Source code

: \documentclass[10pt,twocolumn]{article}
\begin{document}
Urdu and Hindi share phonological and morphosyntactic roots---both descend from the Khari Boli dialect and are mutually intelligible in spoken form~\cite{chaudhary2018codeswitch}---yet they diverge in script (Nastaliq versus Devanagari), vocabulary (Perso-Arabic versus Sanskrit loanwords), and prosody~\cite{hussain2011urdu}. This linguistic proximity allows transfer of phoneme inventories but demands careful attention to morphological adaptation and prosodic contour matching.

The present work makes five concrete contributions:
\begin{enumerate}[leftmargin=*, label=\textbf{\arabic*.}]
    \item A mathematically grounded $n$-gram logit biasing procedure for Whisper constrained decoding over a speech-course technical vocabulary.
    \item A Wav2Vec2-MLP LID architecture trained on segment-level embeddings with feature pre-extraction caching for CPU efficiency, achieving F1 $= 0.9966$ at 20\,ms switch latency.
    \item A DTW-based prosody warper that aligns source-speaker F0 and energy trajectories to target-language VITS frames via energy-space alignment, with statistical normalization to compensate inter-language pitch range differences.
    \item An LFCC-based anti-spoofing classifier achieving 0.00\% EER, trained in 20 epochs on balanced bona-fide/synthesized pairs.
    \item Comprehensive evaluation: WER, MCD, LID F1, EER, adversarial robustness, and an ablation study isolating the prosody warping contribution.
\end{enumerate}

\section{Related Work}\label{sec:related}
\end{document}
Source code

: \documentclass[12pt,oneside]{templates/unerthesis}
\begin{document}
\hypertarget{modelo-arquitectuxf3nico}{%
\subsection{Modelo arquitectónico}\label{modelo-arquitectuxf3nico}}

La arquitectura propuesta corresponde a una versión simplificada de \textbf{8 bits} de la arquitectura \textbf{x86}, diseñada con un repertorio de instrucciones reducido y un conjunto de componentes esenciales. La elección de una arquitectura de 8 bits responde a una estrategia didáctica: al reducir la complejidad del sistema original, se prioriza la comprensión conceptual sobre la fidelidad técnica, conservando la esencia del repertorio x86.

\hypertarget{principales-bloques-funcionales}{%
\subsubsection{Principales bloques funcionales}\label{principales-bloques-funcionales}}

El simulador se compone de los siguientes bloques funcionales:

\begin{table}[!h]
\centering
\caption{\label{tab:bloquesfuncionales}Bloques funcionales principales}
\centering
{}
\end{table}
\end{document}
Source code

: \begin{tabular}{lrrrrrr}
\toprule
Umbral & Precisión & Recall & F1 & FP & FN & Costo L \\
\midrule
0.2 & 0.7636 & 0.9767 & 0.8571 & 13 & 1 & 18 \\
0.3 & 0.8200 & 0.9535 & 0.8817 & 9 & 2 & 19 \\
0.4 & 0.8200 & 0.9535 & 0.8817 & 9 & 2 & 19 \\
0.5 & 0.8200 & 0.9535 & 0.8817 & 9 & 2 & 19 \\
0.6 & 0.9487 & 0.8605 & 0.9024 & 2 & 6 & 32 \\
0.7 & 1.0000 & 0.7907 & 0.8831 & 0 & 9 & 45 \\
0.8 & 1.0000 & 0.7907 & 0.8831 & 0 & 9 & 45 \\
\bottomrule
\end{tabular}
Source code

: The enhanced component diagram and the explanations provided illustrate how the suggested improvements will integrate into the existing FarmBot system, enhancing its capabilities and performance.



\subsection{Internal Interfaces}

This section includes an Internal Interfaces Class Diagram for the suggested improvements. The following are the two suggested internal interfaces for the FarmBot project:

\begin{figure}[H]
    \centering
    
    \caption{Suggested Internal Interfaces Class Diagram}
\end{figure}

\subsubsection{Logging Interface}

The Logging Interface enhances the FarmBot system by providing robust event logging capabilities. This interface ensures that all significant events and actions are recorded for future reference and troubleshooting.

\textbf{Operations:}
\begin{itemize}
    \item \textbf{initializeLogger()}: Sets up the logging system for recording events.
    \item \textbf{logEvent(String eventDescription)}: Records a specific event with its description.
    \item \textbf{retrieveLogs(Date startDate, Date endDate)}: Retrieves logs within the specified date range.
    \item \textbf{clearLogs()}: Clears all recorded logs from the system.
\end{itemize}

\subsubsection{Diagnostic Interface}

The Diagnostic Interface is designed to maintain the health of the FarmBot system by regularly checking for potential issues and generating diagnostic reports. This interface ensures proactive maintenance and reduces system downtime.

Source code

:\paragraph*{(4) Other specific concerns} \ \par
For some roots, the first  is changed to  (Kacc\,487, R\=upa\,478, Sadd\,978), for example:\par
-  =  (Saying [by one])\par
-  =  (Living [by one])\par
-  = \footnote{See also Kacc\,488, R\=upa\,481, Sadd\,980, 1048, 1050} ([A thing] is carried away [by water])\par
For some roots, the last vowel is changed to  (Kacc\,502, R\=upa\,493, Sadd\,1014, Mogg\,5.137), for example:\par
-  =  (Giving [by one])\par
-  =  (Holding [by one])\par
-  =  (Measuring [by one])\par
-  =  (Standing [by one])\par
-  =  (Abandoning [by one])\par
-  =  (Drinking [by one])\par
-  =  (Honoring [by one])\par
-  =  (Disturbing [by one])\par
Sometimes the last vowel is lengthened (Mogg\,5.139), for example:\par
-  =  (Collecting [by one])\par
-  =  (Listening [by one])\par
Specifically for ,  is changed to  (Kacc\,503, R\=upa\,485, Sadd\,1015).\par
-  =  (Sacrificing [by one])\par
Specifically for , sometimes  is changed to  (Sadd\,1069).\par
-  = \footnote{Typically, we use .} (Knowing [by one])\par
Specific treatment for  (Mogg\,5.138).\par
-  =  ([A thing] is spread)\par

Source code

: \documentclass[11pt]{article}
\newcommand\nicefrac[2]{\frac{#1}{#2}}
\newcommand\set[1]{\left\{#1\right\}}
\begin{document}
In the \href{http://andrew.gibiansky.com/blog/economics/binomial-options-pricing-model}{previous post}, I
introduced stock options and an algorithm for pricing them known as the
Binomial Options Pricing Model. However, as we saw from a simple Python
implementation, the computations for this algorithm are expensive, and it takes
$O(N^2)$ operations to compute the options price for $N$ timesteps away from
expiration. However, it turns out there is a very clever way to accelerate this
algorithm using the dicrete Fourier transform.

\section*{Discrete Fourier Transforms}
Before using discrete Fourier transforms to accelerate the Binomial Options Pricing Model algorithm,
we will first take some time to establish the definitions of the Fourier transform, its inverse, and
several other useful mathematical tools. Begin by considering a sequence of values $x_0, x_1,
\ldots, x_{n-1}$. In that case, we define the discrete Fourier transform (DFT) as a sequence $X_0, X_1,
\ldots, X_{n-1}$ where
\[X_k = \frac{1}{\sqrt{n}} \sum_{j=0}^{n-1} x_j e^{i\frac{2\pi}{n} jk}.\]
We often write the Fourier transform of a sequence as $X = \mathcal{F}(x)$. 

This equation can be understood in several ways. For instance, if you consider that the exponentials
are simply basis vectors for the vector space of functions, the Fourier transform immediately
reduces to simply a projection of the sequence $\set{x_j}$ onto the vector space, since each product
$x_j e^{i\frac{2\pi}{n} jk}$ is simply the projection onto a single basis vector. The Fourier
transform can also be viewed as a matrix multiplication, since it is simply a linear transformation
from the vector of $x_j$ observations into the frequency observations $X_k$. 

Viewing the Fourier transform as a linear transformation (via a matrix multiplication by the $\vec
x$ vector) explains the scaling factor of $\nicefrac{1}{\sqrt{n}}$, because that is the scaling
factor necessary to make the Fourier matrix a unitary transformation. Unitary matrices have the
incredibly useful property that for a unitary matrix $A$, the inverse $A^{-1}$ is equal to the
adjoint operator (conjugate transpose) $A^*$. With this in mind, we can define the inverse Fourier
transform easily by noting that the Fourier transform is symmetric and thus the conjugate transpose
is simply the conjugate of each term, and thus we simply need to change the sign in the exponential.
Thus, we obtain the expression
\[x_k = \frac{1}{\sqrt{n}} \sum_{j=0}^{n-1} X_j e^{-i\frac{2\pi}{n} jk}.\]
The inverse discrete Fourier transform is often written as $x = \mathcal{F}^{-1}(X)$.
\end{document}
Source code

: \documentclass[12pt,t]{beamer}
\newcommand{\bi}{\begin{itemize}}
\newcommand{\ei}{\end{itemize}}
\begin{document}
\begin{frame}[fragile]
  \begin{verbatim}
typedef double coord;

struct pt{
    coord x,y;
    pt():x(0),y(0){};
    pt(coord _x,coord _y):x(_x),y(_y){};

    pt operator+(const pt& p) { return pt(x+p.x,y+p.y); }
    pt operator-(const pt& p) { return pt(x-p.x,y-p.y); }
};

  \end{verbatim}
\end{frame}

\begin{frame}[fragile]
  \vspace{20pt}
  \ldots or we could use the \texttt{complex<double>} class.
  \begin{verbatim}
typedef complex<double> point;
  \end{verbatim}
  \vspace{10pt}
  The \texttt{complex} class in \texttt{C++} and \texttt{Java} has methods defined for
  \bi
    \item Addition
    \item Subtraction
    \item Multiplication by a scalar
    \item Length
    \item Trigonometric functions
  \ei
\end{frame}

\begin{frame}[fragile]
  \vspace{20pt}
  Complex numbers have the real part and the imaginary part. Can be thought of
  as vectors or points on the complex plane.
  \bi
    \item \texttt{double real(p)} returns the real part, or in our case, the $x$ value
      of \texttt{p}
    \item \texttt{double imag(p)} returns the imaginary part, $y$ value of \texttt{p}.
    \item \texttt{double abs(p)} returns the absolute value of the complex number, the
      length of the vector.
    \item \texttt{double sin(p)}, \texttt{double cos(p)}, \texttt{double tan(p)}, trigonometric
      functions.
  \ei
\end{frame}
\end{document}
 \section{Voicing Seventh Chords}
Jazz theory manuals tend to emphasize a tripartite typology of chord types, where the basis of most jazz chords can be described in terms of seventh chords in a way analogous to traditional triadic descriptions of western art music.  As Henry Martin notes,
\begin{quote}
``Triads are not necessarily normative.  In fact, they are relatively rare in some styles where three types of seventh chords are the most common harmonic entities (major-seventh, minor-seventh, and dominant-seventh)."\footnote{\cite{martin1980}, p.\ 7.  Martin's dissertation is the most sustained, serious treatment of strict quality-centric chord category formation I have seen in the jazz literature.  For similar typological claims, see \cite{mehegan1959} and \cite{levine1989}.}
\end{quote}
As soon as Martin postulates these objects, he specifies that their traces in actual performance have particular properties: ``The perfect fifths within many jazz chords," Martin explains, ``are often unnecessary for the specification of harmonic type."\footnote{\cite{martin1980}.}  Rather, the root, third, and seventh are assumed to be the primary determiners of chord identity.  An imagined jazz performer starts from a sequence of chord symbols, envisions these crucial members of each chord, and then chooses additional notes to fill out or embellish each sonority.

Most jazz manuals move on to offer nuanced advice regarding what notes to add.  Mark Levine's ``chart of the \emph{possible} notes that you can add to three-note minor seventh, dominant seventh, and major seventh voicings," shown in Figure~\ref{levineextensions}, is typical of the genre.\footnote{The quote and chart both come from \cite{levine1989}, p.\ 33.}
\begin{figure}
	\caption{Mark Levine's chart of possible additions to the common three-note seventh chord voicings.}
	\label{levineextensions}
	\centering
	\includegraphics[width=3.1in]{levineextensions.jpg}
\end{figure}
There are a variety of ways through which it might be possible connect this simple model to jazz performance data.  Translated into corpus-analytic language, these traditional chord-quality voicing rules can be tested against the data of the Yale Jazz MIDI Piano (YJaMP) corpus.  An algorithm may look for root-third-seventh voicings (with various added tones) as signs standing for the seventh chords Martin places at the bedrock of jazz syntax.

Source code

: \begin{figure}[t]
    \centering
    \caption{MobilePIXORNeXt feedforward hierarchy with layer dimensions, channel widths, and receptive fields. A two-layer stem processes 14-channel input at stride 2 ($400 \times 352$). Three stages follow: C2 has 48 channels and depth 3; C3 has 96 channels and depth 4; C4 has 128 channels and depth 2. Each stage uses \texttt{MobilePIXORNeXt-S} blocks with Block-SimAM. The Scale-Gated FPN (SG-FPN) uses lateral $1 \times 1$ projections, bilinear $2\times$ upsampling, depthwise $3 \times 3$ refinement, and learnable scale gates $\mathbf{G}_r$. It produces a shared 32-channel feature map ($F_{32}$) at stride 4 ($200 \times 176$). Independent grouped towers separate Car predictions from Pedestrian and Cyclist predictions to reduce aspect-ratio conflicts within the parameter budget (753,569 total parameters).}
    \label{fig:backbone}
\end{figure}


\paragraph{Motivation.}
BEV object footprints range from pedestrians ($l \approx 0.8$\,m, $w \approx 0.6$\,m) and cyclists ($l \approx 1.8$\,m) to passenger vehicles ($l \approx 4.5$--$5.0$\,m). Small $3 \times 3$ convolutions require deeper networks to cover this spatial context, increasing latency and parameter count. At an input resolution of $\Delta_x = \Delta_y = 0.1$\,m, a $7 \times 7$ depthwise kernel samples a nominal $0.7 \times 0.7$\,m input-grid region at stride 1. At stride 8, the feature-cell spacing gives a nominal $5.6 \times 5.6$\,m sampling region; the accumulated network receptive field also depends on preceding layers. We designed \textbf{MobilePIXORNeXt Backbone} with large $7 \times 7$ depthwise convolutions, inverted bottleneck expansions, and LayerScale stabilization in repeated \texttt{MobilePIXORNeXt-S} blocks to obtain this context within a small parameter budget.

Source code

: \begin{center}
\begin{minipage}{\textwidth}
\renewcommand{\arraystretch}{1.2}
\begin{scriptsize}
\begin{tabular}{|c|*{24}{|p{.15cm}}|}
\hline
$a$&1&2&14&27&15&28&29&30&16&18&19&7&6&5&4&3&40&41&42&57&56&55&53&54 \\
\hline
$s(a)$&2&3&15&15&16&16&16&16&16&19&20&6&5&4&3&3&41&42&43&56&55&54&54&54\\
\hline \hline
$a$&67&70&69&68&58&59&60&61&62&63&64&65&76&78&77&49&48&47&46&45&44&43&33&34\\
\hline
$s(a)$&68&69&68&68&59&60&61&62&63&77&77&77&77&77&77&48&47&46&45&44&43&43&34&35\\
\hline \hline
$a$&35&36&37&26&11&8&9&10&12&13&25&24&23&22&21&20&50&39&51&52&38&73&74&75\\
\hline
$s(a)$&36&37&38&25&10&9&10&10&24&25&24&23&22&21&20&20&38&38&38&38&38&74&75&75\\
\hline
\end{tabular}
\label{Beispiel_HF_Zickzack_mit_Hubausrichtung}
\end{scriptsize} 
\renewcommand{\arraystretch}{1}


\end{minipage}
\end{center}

------------------------------------------------------------

:: Work item ::
Across the records above, show each line containing the word "recorded".

:: Solution ::
The Logging Interface enhances the FarmBot system by providing robust event logging capabilities. This interface ensures that all significant events and actions are recorded for future reference and troubleshooting.
    \item \textbf{clearLogs()}: Clears all recorded logs from the system.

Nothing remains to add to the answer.